In open offices, we work slower and we work worse. Open offices were supposed to be the future – bright and airy environments in which creativity would flow and ideas would be exchanged. But if you’ve ever spent any amount of time trying to work in an open office, you’ll know that it doesn’t quite work this way. It’s not impossible to get work done in an open office, but it’s definitely more difficult than it should be.
Open offices are loud. The open exchange of ideas that they’re supposed to create can quickly turn into a distracting hubbub – and if you listen carefully, you’ll hear that not everyone’s talking about work. They’re talking about tomorrow night’s gig, last night’s match, or today’s lunch.
And why shouldn’t we? We’re social creatures, we like to talk to each other! But this just means that throwing a bunch of us together in an open working space, may well have a detrimental effect on the amount of work that gets done. What’s more, if you’re not part of the discussion, this background chatter somehow becomes even more distracting. In particular, introverts may find open offices challenging.
But there are other reasons why so many people find it so difficult to concentrate in open office environments.
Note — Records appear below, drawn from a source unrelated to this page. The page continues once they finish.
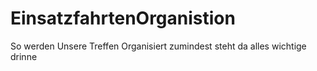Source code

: # EinsatzfahrtenOrganistion
So werden Unsere Treffen Organisiert 
zumindest steht da alles wichtige drinne
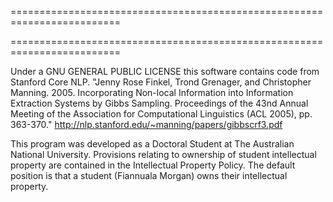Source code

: =========================================================================

=========================================================================

Under a GNU GENERAL PUBLIC LICENSE this software contains code from Stanford Core NLP.
"Jenny Rose Finkel, Trond Grenager, and Christopher Manning. 2005. Incorporating Non-local Information into Information Extraction Systems by Gibbs Sampling. Proceedings of the 43nd Annual Meeting of the Association for Computational Linguistics (ACL 2005), pp. 363-370."
http://nlp.stanford.edu/~manning/papers/gibbscrf3.pdf

This program was developed as a Doctoral Student at The Australian National University. Provisions relating to ownership of student intellectual property are contained in the Intellectual Property Policy. The default position is that a student (Fiannuala Morgan) owns their intellectual property.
Psychologically speaking, when we feel like we’re in our own private space, we tend to perform better at our work. But if you work in an open office, it’s hard to shake the feeling that there’s constantly someone there, over your shoulder, monitoring your every action.
And then there’s the lack of control that comes from open office environments – the complete inability to control such crucial factors as lighting, temperature, or even the layout of furniture.
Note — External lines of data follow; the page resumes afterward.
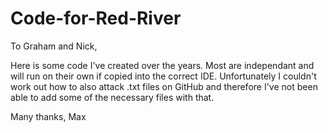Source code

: # Code-for-Red-River

To Graham and Nick,

Here is some code I've created over the years. Most are independant and will run on their own if copied into the correct IDE. Unfortunately I couldn't work out how to also attack .txt files on GitHub and therefore I've not been able to add some of the necessary files with that.

Many thanks, Max
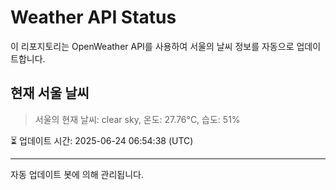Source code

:
# Weather API Status

이 리포지토리는 OpenWeather API를 사용하여 서울의 날씨 정보를 자동으로 업데이트합니다.

## 현재 서울 날씨
> 서울의 현재 날씨: clear sky, 온도: 27.76°C, 습도: 51%

⏳ 업데이트 시간: 2025-06-24 06:54:38 (UTC)

---
자동 업데이트 봇에 의해 관리됩니다.
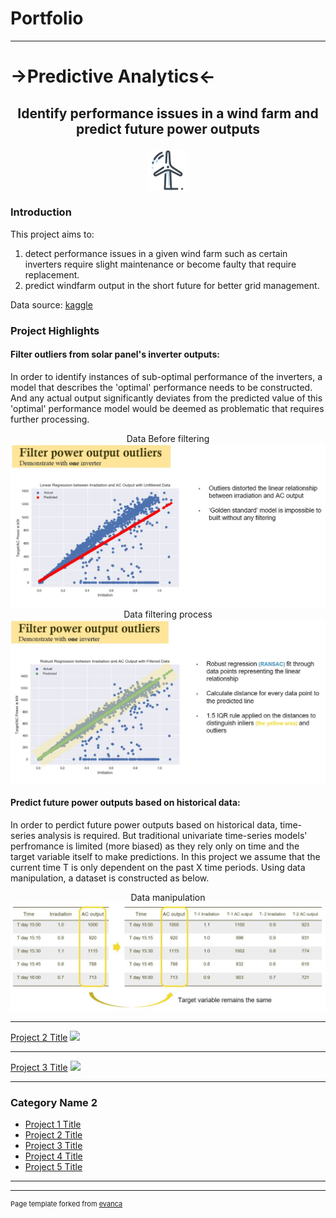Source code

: # **Portfolio**

---

# **->Predictive Analytics<-**



## **<p style="text-align: center;">Identify performance issues in a wind farm and predict future power outputs</p>**

<div align="center"><img src="images/icons8-wind-turbine-64.png?raw=true"/></div>

### **Introduction**
This project aims to:
1. detect performance issues in a given wind farm such as certain inverters require slight maintenance or become faulty that require replacement.
2. predict windfarm output in the short future for better grid management.

Data source: [kaggle](https://www.kaggle.com/anikannal/solar-power-generation-data)

### **Project Highlights**
#### Filter outliers from solar panel's inverter outputs:

In order to identify instances of sub-optimal performance of the inverters, a model that describes the 'optimal' performance needs to be constructed. And any actual output significantly deviates from the predicted value of this 'optimal' performance model would be deemed as problematic that requires further processing.

<div align="center">Data Before filtering</div>

<div align="center"><img src="images/Before_Filtering.JPG" width="700"/></div>

<div align="center">Data filtering process</div>

<div align="center"><img src="images/After_Filtering.JPG" width="700"/></div>

#### Predict future power outputs based on historical data:

In order to perdict future power outputs based on historical data, time-series analysis is required. But traditional univariate time-series models' perfromance is limited (more biased) as they rely only on time and the target variable itself to make predictions. In this project we assume that the current time T is only dependent on the past X time periods. Using data manipulation, a dataset is constructed as below.

<div align="center">Data manipulation</div>

<div align="center"><img src="images/IID_Manipulation.JPG" width="700"/></div>




---
[Project 2 Title](/pdf/WindFarm.pdf)
<img src="images/dummy_thumbnail.jpg?raw=true"/>

---
[Project 3 Title](http://example.com/)
<img src="images/dummy_thumbnail.jpg?raw=true"/>

---

### Category Name 2

- [Project 1 Title](http://example.com/)
- [Project 2 Title](http://example.com/)
- [Project 3 Title](http://example.com/)
- [Project 4 Title](http://example.com/)
- [Project 5 Title](http://example.com/)

---




---
<p style="font-size:11px">Page template forked from <a href="https://github.com/evanca/quick-portfolio">evanca</a></p>
<!-- Remove above link if you don't want to attibute -->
There’s even evidence to suggest that open offices are bad for your health. In a 2011 study, a correlation was found between the number of people working in a single room, and the number of employees who took sick leave. It was discovered that those who work in open offices took an average of 62% more sick days than those who worked in single offices.
This is one instance where correlation does indeed imply causation: If you’re spending every day working in close proximity to others – breathing the same air, drinking the same coffee – of course you’re going to get sick more often. You’re exposing yourself to more germs!
75% of offices have an open floor plan. If we’re ever going to get any work done, this needs to change.
But few companies have the budget to relocate, and demolishing your premises and building them again from scratch is obviously out of the question. So what’s to be done?
Well, a simple, affordable, yet immediately effective solution is to divide the space you already have. Now, some office and HR managers will consider the act of dividing an open office into a series of smaller enclosed spaces as a giant step backwards. After all, weren’t open offices intended to liberate us from soul-crushing cubicle farms?
But as the studies above suggest, there’s much to be said about giving your employees a bit of room – an area of space to call their own, that they can customise as they see fit. Reducing background noise makes it easier for people to concentrate, and a bit of visual privacy allows people to relax and be themselves – nobody does their best work when they feel like they’re being watched.